An extremist group posted a video on a website today showing a man it said was an American hostage being shot in the back of the head, and the German government said one of its citizens released by kidnappers was expected to leave Iraq.
But there was still no word on the fate of four other Western hostages – an American, a Briton and two Canadians – kidnapped in late November.
The Islamic Army of Iraq said the man shown in the video was civilian contractor Ronald Allen Schulz.
The group had issued a statement on an Islamic militant Web forum on December 8 saying he had been killed after the United States failed to respond to its demand for the release of Iraqi prisoners, and that pictures of the slaying would be released later.
The video did not show the man’s face, and it was impossible to identify him conclusively. The victim was kneeling with his back to the camera, with his hands tied behind his back and blindfolded with an Arab head-dress when he was shot.
In a separate piece of film, shown on a split screen as the killing was aired, the group also showed a picture of Schulz alive. The group aired the same footage of the American when it announced he had been kidnapped earlier this month.
The group identified Schulz as a security consultant for the Iraqi Housing Ministry, although neighbours and family from Alaska, where he lives, say he is an industrial electrician who has worked on contracts around the world.

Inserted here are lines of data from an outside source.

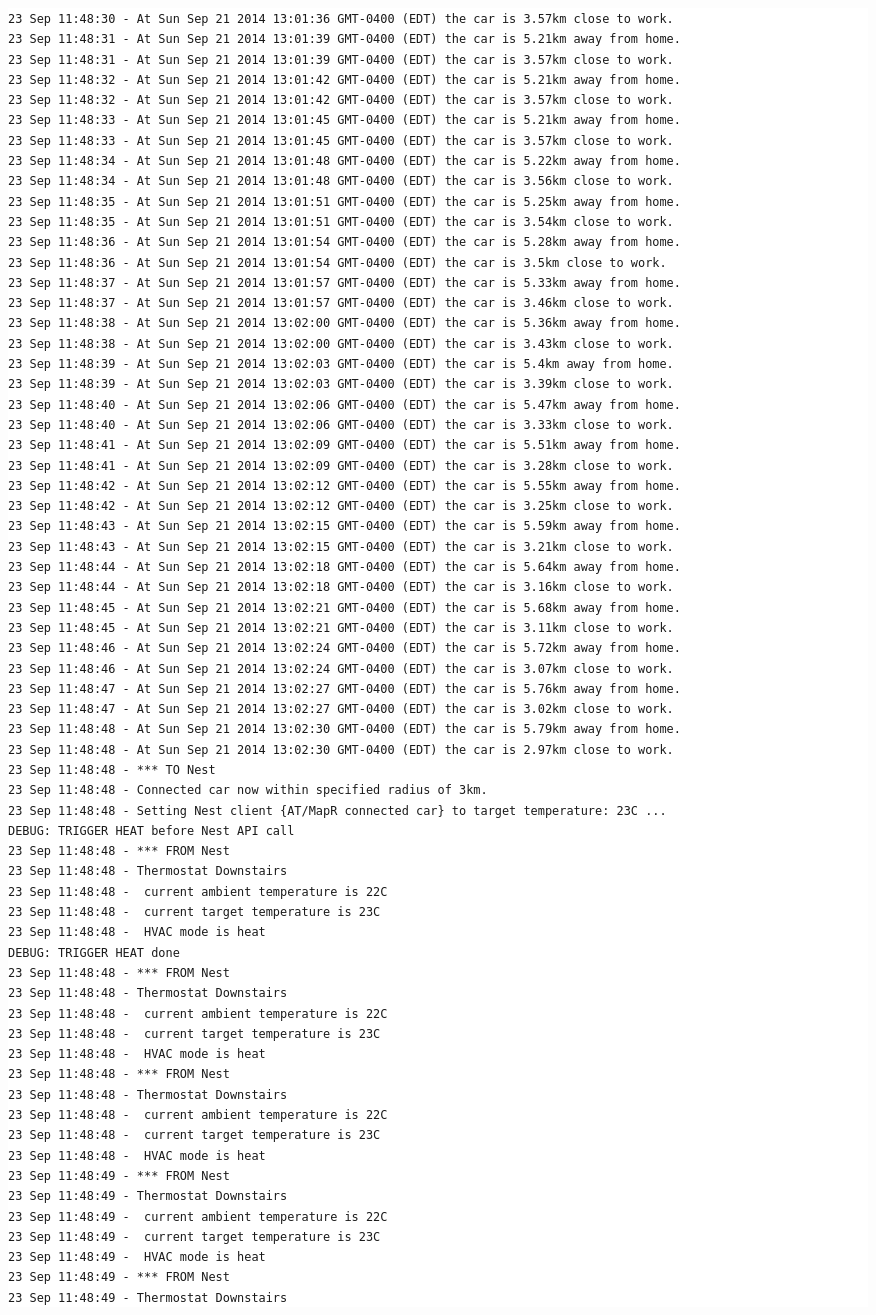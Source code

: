     23 Sep 11:48:30 - At Sun Sep 21 2014 13:01:36 GMT-0400 (EDT) the car is 3.57km close to work.
    23 Sep 11:48:31 - At Sun Sep 21 2014 13:01:39 GMT-0400 (EDT) the car is 5.21km away from home.
    23 Sep 11:48:31 - At Sun Sep 21 2014 13:01:39 GMT-0400 (EDT) the car is 3.57km close to work.
    23 Sep 11:48:32 - At Sun Sep 21 2014 13:01:42 GMT-0400 (EDT) the car is 5.21km away from home.
    23 Sep 11:48:32 - At Sun Sep 21 2014 13:01:42 GMT-0400 (EDT) the car is 3.57km close to work.
    23 Sep 11:48:33 - At Sun Sep 21 2014 13:01:45 GMT-0400 (EDT) the car is 5.21km away from home.
    23 Sep 11:48:33 - At Sun Sep 21 2014 13:01:45 GMT-0400 (EDT) the car is 3.57km close to work.
    23 Sep 11:48:34 - At Sun Sep 21 2014 13:01:48 GMT-0400 (EDT) the car is 5.22km away from home.
    23 Sep 11:48:34 - At Sun Sep 21 2014 13:01:48 GMT-0400 (EDT) the car is 3.56km close to work.
    23 Sep 11:48:35 - At Sun Sep 21 2014 13:01:51 GMT-0400 (EDT) the car is 5.25km away from home.
    23 Sep 11:48:35 - At Sun Sep 21 2014 13:01:51 GMT-0400 (EDT) the car is 3.54km close to work.
    23 Sep 11:48:36 - At Sun Sep 21 2014 13:01:54 GMT-0400 (EDT) the car is 5.28km away from home.
    23 Sep 11:48:36 - At Sun Sep 21 2014 13:01:54 GMT-0400 (EDT) the car is 3.5km close to work.
    23 Sep 11:48:37 - At Sun Sep 21 2014 13:01:57 GMT-0400 (EDT) the car is 5.33km away from home.
    23 Sep 11:48:37 - At Sun Sep 21 2014 13:01:57 GMT-0400 (EDT) the car is 3.46km close to work.
    23 Sep 11:48:38 - At Sun Sep 21 2014 13:02:00 GMT-0400 (EDT) the car is 5.36km away from home.
    23 Sep 11:48:38 - At Sun Sep 21 2014 13:02:00 GMT-0400 (EDT) the car is 3.43km close to work.
    23 Sep 11:48:39 - At Sun Sep 21 2014 13:02:03 GMT-0400 (EDT) the car is 5.4km away from home.
    23 Sep 11:48:39 - At Sun Sep 21 2014 13:02:03 GMT-0400 (EDT) the car is 3.39km close to work.
    23 Sep 11:48:40 - At Sun Sep 21 2014 13:02:06 GMT-0400 (EDT) the car is 5.47km away from home.
    23 Sep 11:48:40 - At Sun Sep 21 2014 13:02:06 GMT-0400 (EDT) the car is 3.33km close to work.
    23 Sep 11:48:41 - At Sun Sep 21 2014 13:02:09 GMT-0400 (EDT) the car is 5.51km away from home.
    23 Sep 11:48:41 - At Sun Sep 21 2014 13:02:09 GMT-0400 (EDT) the car is 3.28km close to work.
    23 Sep 11:48:42 - At Sun Sep 21 2014 13:02:12 GMT-0400 (EDT) the car is 5.55km away from home.
    23 Sep 11:48:42 - At Sun Sep 21 2014 13:02:12 GMT-0400 (EDT) the car is 3.25km close to work.
    23 Sep 11:48:43 - At Sun Sep 21 2014 13:02:15 GMT-0400 (EDT) the car is 5.59km away from home.
    23 Sep 11:48:43 - At Sun Sep 21 2014 13:02:15 GMT-0400 (EDT) the car is 3.21km close to work.
    23 Sep 11:48:44 - At Sun Sep 21 2014 13:02:18 GMT-0400 (EDT) the car is 5.64km away from home.
    23 Sep 11:48:44 - At Sun Sep 21 2014 13:02:18 GMT-0400 (EDT) the car is 3.16km close to work.
    23 Sep 11:48:45 - At Sun Sep 21 2014 13:02:21 GMT-0400 (EDT) the car is 5.68km away from home.
    23 Sep 11:48:45 - At Sun Sep 21 2014 13:02:21 GMT-0400 (EDT) the car is 3.11km close to work.
    23 Sep 11:48:46 - At Sun Sep 21 2014 13:02:24 GMT-0400 (EDT) the car is 5.72km away from home.
    23 Sep 11:48:46 - At Sun Sep 21 2014 13:02:24 GMT-0400 (EDT) the car is 3.07km close to work.
    23 Sep 11:48:47 - At Sun Sep 21 2014 13:02:27 GMT-0400 (EDT) the car is 5.76km away from home.
    23 Sep 11:48:47 - At Sun Sep 21 2014 13:02:27 GMT-0400 (EDT) the car is 3.02km close to work.
    23 Sep 11:48:48 - At Sun Sep 21 2014 13:02:30 GMT-0400 (EDT) the car is 5.79km away from home.
    23 Sep 11:48:48 - At Sun Sep 21 2014 13:02:30 GMT-0400 (EDT) the car is 2.97km close to work.
    23 Sep 11:48:48 - *** TO Nest
    23 Sep 11:48:48 - Connected car now within specified radius of 3km.
    23 Sep 11:48:48 - Setting Nest client {AT/MapR connected car} to target temperature: 23C ...
    DEBUG: TRIGGER HEAT before Nest API call
    23 Sep 11:48:48 - *** FROM Nest
    23 Sep 11:48:48 - Thermostat Downstairs
    23 Sep 11:48:48 -  current ambient temperature is 22C
    23 Sep 11:48:48 -  current target temperature is 23C
    23 Sep 11:48:48 -  HVAC mode is heat
    DEBUG: TRIGGER HEAT done
    23 Sep 11:48:48 - *** FROM Nest
    23 Sep 11:48:48 - Thermostat Downstairs
    23 Sep 11:48:48 -  current ambient temperature is 22C
    23 Sep 11:48:48 -  current target temperature is 23C
    23 Sep 11:48:48 -  HVAC mode is heat
    23 Sep 11:48:48 - *** FROM Nest
    23 Sep 11:48:48 - Thermostat Downstairs
    23 Sep 11:48:48 -  current ambient temperature is 22C
    23 Sep 11:48:48 -  current target temperature is 23C
    23 Sep 11:48:48 -  HVAC mode is heat
    23 Sep 11:48:49 - *** FROM Nest
    23 Sep 11:48:49 - Thermostat Downstairs
    23 Sep 11:48:49 -  current ambient temperature is 22C
    23 Sep 11:48:49 -  current target temperature is 23C
    23 Sep 11:48:49 -  HVAC mode is heat
    23 Sep 11:48:49 - *** FROM Nest
    23 Sep 11:48:49 - Thermostat Downstairs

The Islamic Army of Iraq, one of the most active groups in Iraq, is believed to include former Baathists and loyalists to Saddam Hussein, plus Sunni Salafist Islamic extremists and former Palestinian militants who lived in Iraq under Saddam’s rule.

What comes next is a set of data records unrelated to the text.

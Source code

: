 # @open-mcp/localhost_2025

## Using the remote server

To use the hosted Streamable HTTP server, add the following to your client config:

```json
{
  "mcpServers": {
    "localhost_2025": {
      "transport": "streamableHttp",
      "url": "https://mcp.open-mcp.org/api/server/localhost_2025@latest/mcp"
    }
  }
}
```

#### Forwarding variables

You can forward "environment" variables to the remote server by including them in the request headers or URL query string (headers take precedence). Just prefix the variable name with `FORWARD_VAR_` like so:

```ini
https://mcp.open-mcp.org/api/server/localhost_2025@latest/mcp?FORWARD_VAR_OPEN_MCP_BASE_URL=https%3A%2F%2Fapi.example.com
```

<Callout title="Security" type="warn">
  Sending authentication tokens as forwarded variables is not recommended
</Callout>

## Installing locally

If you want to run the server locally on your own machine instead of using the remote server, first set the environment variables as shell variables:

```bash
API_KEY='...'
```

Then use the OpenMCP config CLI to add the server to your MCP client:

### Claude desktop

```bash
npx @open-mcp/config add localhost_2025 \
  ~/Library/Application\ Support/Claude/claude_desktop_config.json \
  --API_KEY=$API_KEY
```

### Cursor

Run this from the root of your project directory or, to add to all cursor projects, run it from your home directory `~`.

In the past, it has been implicated in the murder of Italian journalist Enzo Baldoni, who had volunteered for the Red Cross in Iraq, and also has abducted French journalists and executed Pakistani contractors and Macedonians working for a US company.
Also today, the German government said 43-year-old aid worker and archaeologist Susanne Osthoff – who was released a day earlier – was soon expected to leave Iraq. She had been held hostage for three weeks.

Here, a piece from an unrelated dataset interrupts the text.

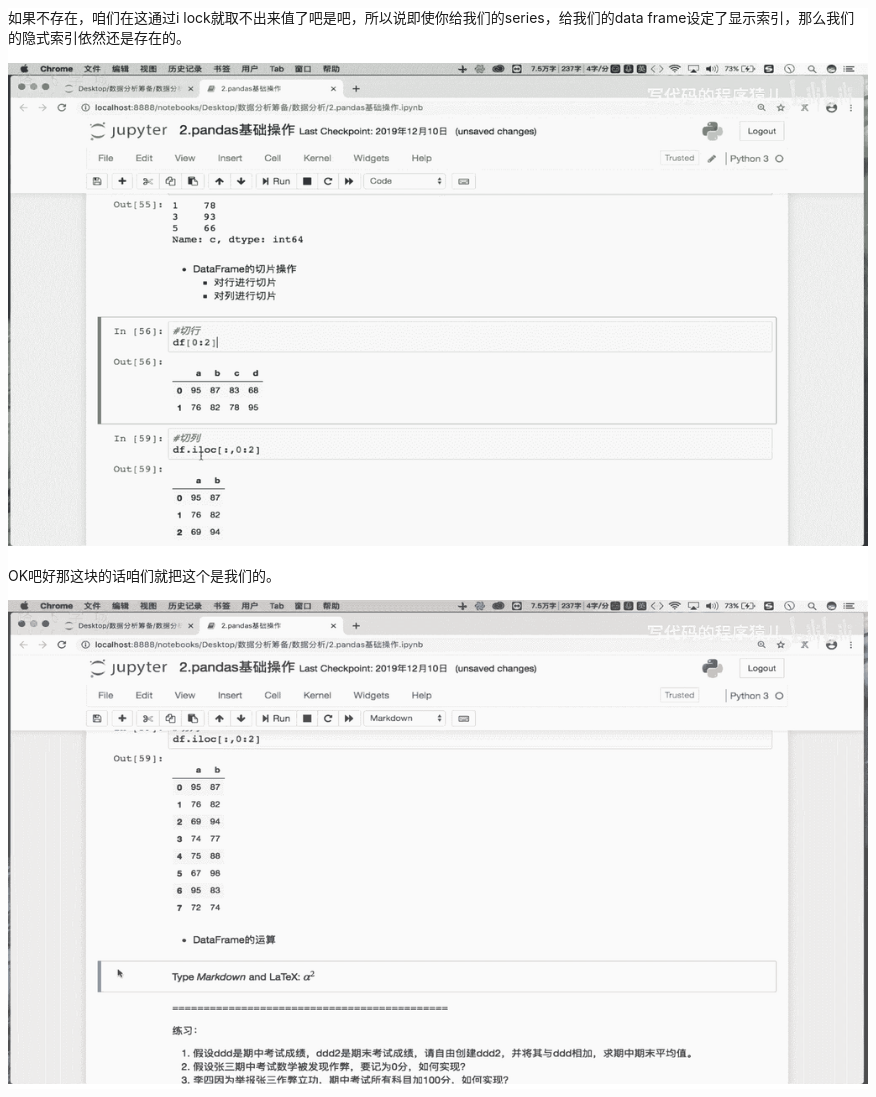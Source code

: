 如果不存在，咱们在这通过i lock就取不出来值了吧是吧，所以说即使你给我们的series，给我们的data frame设定了显示索引，那么我们的隐式索引依然还是存在的。



![](img/720fdc7d66f2a088bcb2c1e01b2774ca_62.png)

OK吧好那这块的话咱们就把这个是我们的。

![](img/720fdc7d66f2a088bcb2c1e01b2774ca_64.png)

Officials left several questions unanswered about the kidnapping and release of Osthoff, the first German taken hostage in Iraq. It is not clear who kidnapped her.
In Berlin, Foreign Ministry spokesman Martin Jaeger refused to comment on the circumstances of her release or on who, other than German authorities, may have been involved.
Jaeger said Osthoff was “safely in the care of the German embassy” in Baghdad and that she was expected to leave the country “in the very near future”.
Osthoff disappeared along with her Iraqi driver, whom German media identified as Khalid al-Shimani, on November 25.
Days later, the two were shown in a videotape blindfolded and sitting on a floor, with militants – one armed with a rocket-propelled grenade – standing beside them. The captors threatened to kill the hostages unless Germany stopped dealing with the Iraqi government.
Germany was an ardent opponent of the US-led invasion of Iraq and refused to send troops here, but it has been training Iraqi soldiers and police outside the country.
Foreign Minister Frank-Walter Steinmeier said on Sunday that the kidnappers had promised to free the driver as well.
There has been no word on four Christian activists kidnapped by the previously unknown Swords of Righteousness Brigade. The group had threatened to kill the four by December 10 unless all prisoners were released.
The four members of Christian Peacemaker Teams are Norman Kember, 74, of London; Tom Fox, 54, of Clear Brook, Virginia; and Canadians James Loney, 41, and Harmeet Singh Sooden, 32.
Christian Peacemaker Teams has been working in Iraq since October 2002, investigating allegations of abuse against Iraqi detainees and promoting peace.
Iraq was swept by a wave of kidnappings and beheadings of foreigners in 2004 and early 2005, but such attacks decreased in recent months as many Western groups have left and security recautions for those who remain have tightened.
Insurgents, including al Qaida in Iraq, have seized more than 240 foreigners and killed at least 39.
Schulz, a native of North Dakota, served in the Marine Corps from 1984 to 1991. He moved to Alaska six years ago, and friends and family say he is divorced.
The videotaped killing showed the man being shot as he kneeled in an open, empty area of dirt. He toppled over after the first shot, and then was shot repeatedly. The video also showed Schulz’s identity card.